Turning thousands of photos into a shared search
Despite the sharp imagery, fully automatic detection was unrealistic. Many potential clues would appear as tiny patches only a few pixels wide and were often hidden under branches and shadows. Instead of relying solely on software, the team launched an online crowd effort. Using a custom web viewer, 160 volunteers from the police and several universities inspected 10,659 images. They could zoom, pan, adjust brightness, and switch between the original photo and a computer generated color mask that highlighted suspicious tones. Volunteers marked anything that looked out of place in a forest, from bright items on the ground to possible hiding spots, and classified them as potential objects, shelters, persons, or unknown. Their reports guided follow up checks on the ground by police teams.
What the dataset contains
The crowd effort produced 405 distinct findings. Police judged 238 of them as relevant and visited all of these locations in person, documenting what they actually found. The discoveries ranged from old barrels and trash bags to tarps, huts, and hunting stands, and occasionally people or traces of human activity. Using mapping techniques, the researchers then projected each labeled finding onto every image where it appeared from different angles and with different amounts of cover from leaves and branches. This process yielded 34,424 labeled anomaly instances spread across the 10,659 priority zone images, along with nearly 20,000 additional unlabeled images from nearby regions. All data, plus the annotation tools and an interactive map, are openly available so that others can inspect the same forest, add new labels, or download image batches for their own algorithms.

How current computer methods fall short
To show how demanding this kind of forest search is, the authors tested several popular anomaly detection methods, including deep learning systems and simpler models based on color statistics. These tools assign each pixel or region a score that reflects how unusual it looks compared with its surroundings, and then decide whether it is an anomaly. On this dataset, the deep learning methods found only a small fraction of true anomalies, and the simpler methods produced too many false alarms scattered over each image. Dense foliage, motion blur from the moving aircraft, and the fact that many clues occupy only a few pixels all worked against the algorithms. When the team tried a modern object detection network trained directly on the labeled data, it also failed, confirming that standard person or object recognition does not work reliably when most of the target is hidden.

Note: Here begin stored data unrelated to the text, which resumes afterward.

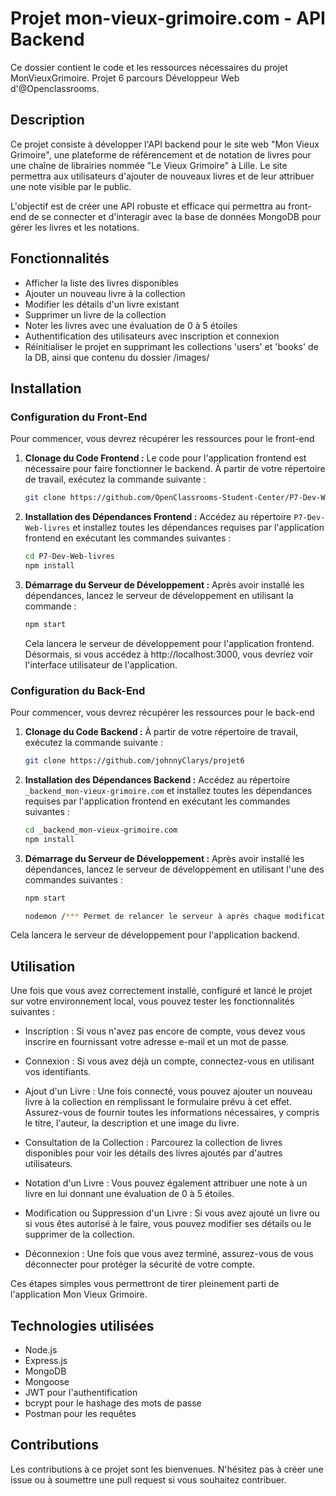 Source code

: 

# Projet mon-vieux-grimoire.com - API Backend

Ce dossier contient le code et les ressources nécessaires du projet MonVieuxGrimoire. Projet 6  parcours Développeur Web d'@Openclassrooms.



## Description

Ce projet consiste à développer l'API backend pour le site web "Mon Vieux Grimoire", une plateforme de référencement et de notation de livres pour une chaîne de librairies nommée "Le Vieux Grimoire" à Lille. Le site permettra aux utilisateurs d'ajouter de nouveaux livres et de leur attribuer une note visible par le public.

L'objectif est de créer une API robuste et efficace qui permettra au front-end de se connecter et d'interagir avec la base de données MongoDB pour gérer les livres et les notations.

## Fonctionnalités
- Afficher la liste des livres disponibles
- Ajouter un nouveau livre à la collection
- Modifier les détails d'un livre existant
- Supprimer un livre de la collection
- Noter les livres avec une évaluation de 0 à 5 étoiles
- Authentification des utilisateurs avec inscription et connexion
- Réinitialiser le projet en supprimant les collections 'users' et 'books' de la DB, ainsi que contenu du dossier /images/



## Installation

### Configuration du Front-End

Pour commencer, vous devrez récupérer les ressources pour le front-end

1. **Clonage du Code Frontend :** Le code pour l'application frontend est nécessaire pour faire fonctionner le backend. À partir de votre répertoire de travail, exécutez la commande suivante :

    ```bash
    git clone https://github.com/OpenClassrooms-Student-Center/P7-Dev-Web-livres
    ```

2. **Installation des Dépendances Frontend :** Accédez au répertoire `P7-Dev-Web-livres` et installez toutes les dépendances requises par l'application frontend en exécutant les commandes suivantes :

    ```bash
    cd P7-Dev-Web-livres
    npm install
    ```

3. **Démarrage du Serveur de Développement :** Après avoir installé les dépendances, lancez le serveur de développement en utilisant la commande :

    ```bash
    npm start
    ```

    Cela lancera le serveur de développement pour l'application frontend. Désormais, si vous accédez à http://localhost:3000, vous devriez voir l'interface utilisateur de l'application.

### Configuration du Back-End

Pour commencer, vous devrez récupérer les ressources pour le back-end

1. **Clonage du Code Backend :** À partir de votre répertoire de travail, exécutez la commande suivante :

    ```bash
    git clone https://github.com/johnnyClarys/projet6
    ```

2. **Installation des Dépendances Backend :** Accédez au répertoire `_backend_mon-vieux-grimoire.com` et installez toutes les dépendances requises par l'application frontend en exécutant les commandes suivantes :

    ```bash
    cd _backend_mon-vieux-grimoire.com
    npm install
    ```

3. **Démarrage du Serveur de Développement :** Après avoir installé les dépendances, lancez le serveur de développement en utilisant l'une des commandes suivantes :

    ```bash
    npm start
    ```
    
    ```bash
    nodemon /*** Permet de relancer le serveur à après chaque modification ***/
    ```

Cela lancera le serveur de développement pour l'application backend.


## Utilisation

Une fois que vous avez correctement installé, configuré et lancé le projet sur votre environnement local, vous pouvez tester les fonctionnalités suivantes :

- Inscription : Si vous n'avez pas encore de compte, vous devez vous inscrire en fournissant votre adresse e-mail et un mot de passe.

- Connexion : Si vous avez déjà un compte, connectez-vous en utilisant vos identifiants.

- Ajout d'un Livre : Une fois connecté, vous pouvez ajouter un nouveau livre à la collection en remplissant le formulaire prévu à cet effet. Assurez-vous de fournir toutes les informations nécessaires, y compris le titre, l'auteur, la description et une image du livre.

- Consultation de la Collection : Parcourez la collection de livres disponibles pour voir les détails des livres ajoutés par d'autres utilisateurs.

- Notation d'un Livre : Vous pouvez également attribuer une note à un livre en lui donnant une évaluation de 0 à 5 étoiles.

- Modification ou Suppression d'un Livre : Si vous avez ajouté un livre ou si vous êtes autorisé à le faire, vous pouvez modifier ses détails ou le supprimer de la collection.

- Déconnexion : Une fois que vous avez terminé, assurez-vous de vous déconnecter pour protéger la sécurité de votre compte.

Ces étapes simples vous permettront de tirer pleinement parti de l'application Mon Vieux Grimoire.

## Technologies utilisées
- Node.js
- Express.js
- MongoDB
- Mongoose
- JWT pour l'authentification
- bcrypt pour le hashage des mots de passe
- Postman pour les requêtes

## Contributions

Les contributions à ce projet sont les bienvenues. N'hésitez pas à créer une issue ou à soumettre une pull request si vous souhaitez contribuer.

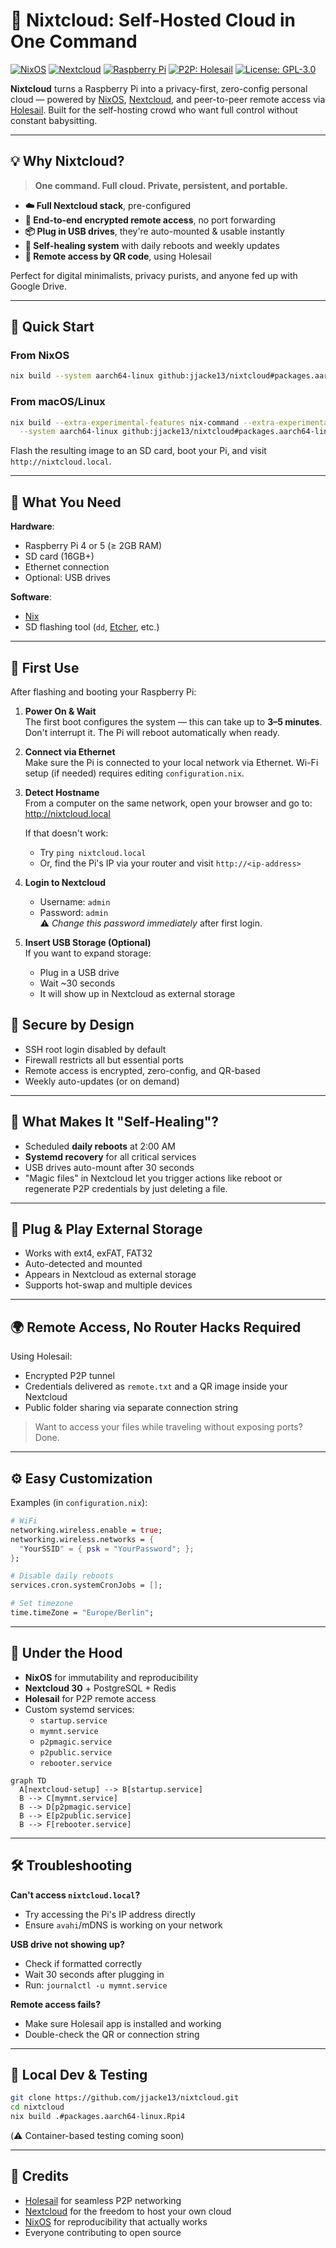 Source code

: # 🧊 Nixtcloud: Self-Hosted Cloud in One Command

[![NixOS](https://img.shields.io/badge/NixOS-25.05-blue.svg?style=flat-square&logo=nixos)](https://nixos.org)
[![Nextcloud](https://img.shields.io/badge/Nextcloud-30-orange.svg?style=flat-square&logo=nextcloud)](https://nextcloud.com)
[![Raspberry Pi](https://img.shields.io/badge/Raspberry%20Pi-4%20%7C%205-c51a4a.svg?style=flat-square&logo=raspberry-pi)](https://www.raspberrypi.org)
[![P2P: Holesail](https://img.shields.io/badge/P2P-Holesail-purple.svg?style=flat-square)](https://holesail.io)
[![License: GPL-3.0](https://img.shields.io/badge/License-GPL--3.0-blue.svg)](https://opensource.org/licenses/GPL-3.0)

**Nixtcloud** turns a Raspberry Pi into a privacy-first, zero-config personal cloud — powered by [NixOS](https://nixos.org), [Nextcloud](https://nextcloud.com), and peer-to-peer remote access via [Holesail](https://holesail.io). Built for the self-hosting crowd who want full control without constant babysitting.

---

## 💡 Why Nixtcloud?

> **One command. Full cloud. Private, persistent, and portable.**

- **☁️ Full Nextcloud stack**, pre-configured
- **🔐 End-to-end encrypted remote access**, no port forwarding
- **📦 Plug in USB drives**, they're auto-mounted & usable instantly
- **🔁 Self-healing system** with daily reboots and weekly updates
- **📱 Remote access by QR code**, using Holesail

Perfect for digital minimalists, privacy purists, and anyone fed up with Google Drive.

---

## 🚀 Quick Start

### From NixOS

```bash
nix build --system aarch64-linux github:jjacke13/nixtcloud#packages.aarch64-linux.Rpi4
```

### From macOS/Linux

```bash
nix build --extra-experimental-features nix-command --extra-experimental-features flakes \
  --system aarch64-linux github:jjacke13/nixtcloud#packages.aarch64-linux.Rpi4
```

Flash the resulting image to an SD card, boot your Pi, and visit `http://nixtcloud.local`.

---

## 🧰 What You Need

**Hardware**:
- Raspberry Pi 4 or 5 (≥ 2GB RAM)
- SD card (16GB+)
- Ethernet connection
- Optional: USB drives

**Software**:
- [Nix](https://nixos.org/download.html)
- SD flashing tool (`dd`, [Etcher](https://balena.io/etcher), etc.)

---

## 🧭 First Use

After flashing and booting your Raspberry Pi:

1. **Power On & Wait**  
   The first boot configures the system — this can take up to **3–5 minutes**. Don't interrupt it. The Pi will reboot automatically when ready.

2. **Connect via Ethernet**  
   Make sure the Pi is connected to your local network via Ethernet. Wi-Fi setup (if needed) requires editing `configuration.nix`.

3. **Detect Hostname**  
   From a computer on the same network, open your browser and go to:
   http://nixtcloud.local

   If that doesn't work:
   - Try `ping nixtcloud.local`
   - Or, find the Pi's IP via your router and visit `http://<ip-address>`

4. **Login to Nextcloud**  
   -  Username: `admin`  
   -  Password: `admin`  
   ⚠️ *Change this password immediately* after first login.

5. **Insert USB Storage (Optional)**  
   If you want to expand storage:
   - Plug in a USB drive
   - Wait ~30 seconds
   - It will show up in Nextcloud as external storage

## 🔐 Secure by Design

  - SSH root login disabled by default
  - Firewall restricts all but essential ports
  - Remote access is encrypted, zero-config, and QR-based
  - Weekly auto-updates (or on demand)

---

## 🔄 What Makes It "Self-Healing"?

- Scheduled **daily reboots** at 2:00 AM
- **Systemd recovery** for all critical services
- USB drives auto-mount after 30 seconds
- "Magic files" in Nextcloud let you trigger actions like reboot or regenerate P2P credentials by just deleting a file.

---

## 🔌 Plug & Play External Storage

- Works with ext4, exFAT, FAT32
- Auto-detected and mounted
- Appears in Nextcloud as external storage
- Supports hot-swap and multiple devices

---

## 🌍 Remote Access, No Router Hacks Required

Using Holesail:
- Encrypted P2P tunnel
- Credentials delivered as `remote.txt` and a QR image inside your Nextcloud
- Public folder sharing via separate connection string

> Want to access your files while traveling without exposing ports? Done.

---

## ⚙️ Easy Customization

Examples (in `configuration.nix`):

```nix
# WiFi
networking.wireless.enable = true;
networking.wireless.networks = {
  "YourSSID" = { psk = "YourPassword"; };
};

# Disable daily reboots
services.cron.systemCronJobs = [];

# Set timezone
time.timeZone = "Europe/Berlin";
```

---

## 🧱 Under the Hood

- **NixOS** for immutability and reproducibility
- **Nextcloud 30** + PostgreSQL + Redis
- **Holesail** for P2P remote access
- Custom systemd services:
  - `startup.service`
  - `mymnt.service`
  - `p2pmagic.service`
  - `p2public.service`
  - `rebooter.service`

```mermaid
graph TD
  A[nextcloud-setup] --> B[startup.service]
  B --> C[mymnt.service]
  B --> D[p2pmagic.service]
  B --> E[p2public.service]
  B --> F[rebooter.service]
```

---

## 🛠️ Troubleshooting

**Can't access `nixtcloud.local`?**
- Try accessing the Pi's IP address directly
- Ensure `avahi`/mDNS is working on your network

**USB drive not showing up?**
- Check if formatted correctly
- Wait 30 seconds after plugging in
- Run: `journalctl -u mymnt.service`

**Remote access fails?**
- Make sure Holesail app is installed and working
- Double-check the QR or connection string

---

## 🧪 Local Dev & Testing

```bash
git clone https://github.com/jjacke13/nixtcloud.git
cd nixtcloud
nix build .#packages.aarch64-linux.Rpi4
```

(⚠️ Container-based testing coming soon)

---

## 🙌 Credits

- [Holesail](https://holesail.io) for seamless P2P networking
- [Nextcloud](https://nextcloud.com) for the freedom to host your own cloud
- [NixOS](https://nixos.org) for reproducibility that actually works
- Everyone contributing to open source
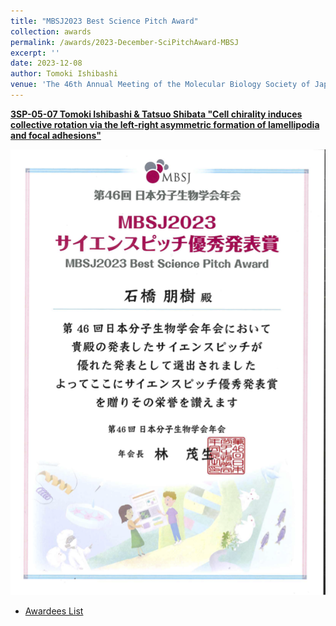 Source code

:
 ```yaml
---
title: "MBSJ2023 Best Science Pitch Award"
collection: awards
permalink: /awards/2023-December-SciPitchAward-MBSJ
excerpt: ''
date: 2023-12-08
author: Tomoki Ishibashi
venue: 'The 46th Annual Meeting of the Molecular Biology Society of Japan'
---
```


[**3SP-05-07 Tomoki Ishibashi & Tatsuo Shibata "Cell chirality induces collective rotation via the left-right asymmetric formation of lamellipodia and focal adhesions"**](/talks/2023-12-08-oral)

![](/images/20240124_award_cert.webp)

- [Awardees List](https://www2.aeplan.co.jp/mbsj2023/pdf/sp_excellence_award_en.pdf)
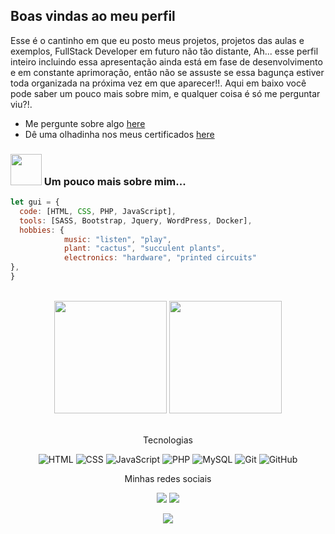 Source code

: ## Boas vindas ao meu perfil 

Esse é o cantinho em que eu posto meus projetos, projetos das aulas e exemplos, FullStack Developer em futuro não tão distante, Ah... esse perfil inteiro incluindo essa apresentação ainda está em fase de desenvolvimento e em constante aprimoração, então não se assuste se essa bagunça estiver toda organizada na próxima vez em que aparecer!!.
Aqui em baixo você pode saber um pouco mais sobre mim, e qualquer coisa é só me perguntar viu?!.
<br>
- Me pergunte sobre algo [here](https://github.com/guimrl/guimrl/issues)
- Dê uma olhadinha nos meus certificados [here](https://drive.google.com/drive/folders/1cRXrBC-gPsd8GN8bbIMGOjBPnszVxYhG?usp=sharing)

 
### <img src="https://media.giphy.com/media/VgCDAzcKvsR6OM0uWg/giphy.gif" width="50"></img> Um pouco mais sobre mim...

```javascript
let gui = {
  code: [HTML, CSS, PHP, JavaScript],
  tools: [SASS, Bootstrap, Jquery, WordPress, Docker],
  hobbies: {
            music: "listen", "play",
            plant: "cactus", "succulent plants",
            electronics: "hardware", "printed circuits"
},
}
``` 

<br>

<!-- GITHUB STATUS -->
<div align="center">
  <img height="180em" src="https://github-readme-stats.vercel.app/api?username=Guimrl&show_icons=true&theme=dark&include_all_commits=true&count_private=true"/>
  <img height="180em" src="https://github-readme-stats.vercel.app/api/top-langs/?username=Guimrl&layout=compact&langs_count=10&theme=dark"/>

  <!-- TEMAS: dark, radical, merko, gruvbox, tokyonight, onedark, cobalt, synthwave, highcontrast, dracula -->
</div>

<br>

<p align="center">Tecnologias</p>
<div align="center">

![HTML](https://img.shields.io/badge/-HTML-E34F26?logo=html5&logoColor=white&&style=flat)
![CSS](https://img.shields.io/badge/-css-1572B6?logo=css3&logoColor=white&&style=flat)
![JavaScript](https://img.shields.io/badge/-JavaScript-F7DF1E?logo=javascript&logoColor=white&&style=flat)
![PHP](https://img.shields.io/badge/-php-777BB4?logo=PHP&logoColor=white&&style=flat)
![MySQL](https://img.shields.io/badge/-MySQL-4479A1?logo=mysql&logoColor=white&&style=flat)
![Git](https://img.shields.io/badge/-Git-F05032?logo=git&logoColor=white&&style=flat)
![GitHub](https://img.shields.io/badge/-GitHub-181717?logo=github&logoColor=white&&style=flat)


</div>

<p align="center">Minhas redes sociais</p>
<div align="center">
  <a href="https://instagram.com/guimrll" target="_blank"><img src="https://img.shields.io/badge/-Instagram-E4405F?logo=instagram&logoColor=white&&style=flat" target="_blank"></a>
  <a href="https://www.linkedin.com/in/guimrl/" target="_blank"><img src="https://img.shields.io/badge/-LinkedIn-0A66C2?logo=linkedin&logoColor=white&&style=flat" target="_blank"></a>  
  
  ![](https://visitor-badge.glitch.me/badge?page_id=Guimrl)
</div> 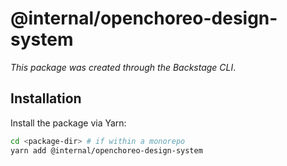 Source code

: # @internal/openchoreo-design-system

_This package was created through the Backstage CLI_.

## Installation

Install the package via Yarn:

```sh
cd <package-dir> # if within a monorepo
yarn add @internal/openchoreo-design-system
```
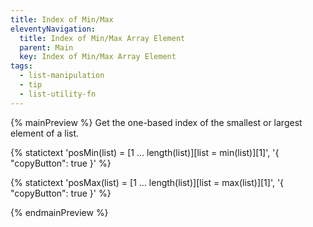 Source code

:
 ```yaml
---
title: Index of Min/Max
eleventyNavigation:
  title: Index of Min/Max Array Element
  parent: Main
  key: Index of Min/Max Array Element
tags:
  - list-manipulation
  - tip
  - list-utility-fn
---
```


{% mainPreview %}
Get the one-based index of the smallest or largest element of a list.

{% statictext
  'posMin(list) = [1 ... length(list)][list = min(list)][1]', '{ "copyButton": true }'
  %}

{% statictext
  'posMax(list) = [1 ... length(list)][list = max(list)][1]', '{ "copyButton": true }'
  %}

{% endmainPreview %}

What this means for future forest searches
In the end, the search flight narrowly missed the suspect, whose body was later found just outside the scanned area. Yet the operation left behind a rare and carefully documented collection of real search images, human labels, and police confirmations. For lay readers, the main message is that spotting a small man-made object from the air in a cluttered forest is far harder for computers than for people, especially when only fragments are visible. By sharing this dataset and tools freely, the authors aim to help researchers build smarter systems that take into account wider context, such as patterns across many trees and views, rather than only local pixels. Better algorithms trained on such realistic data could one day support faster, more reliable search and rescue missions and help investigators read vital clues hidden in the canopy.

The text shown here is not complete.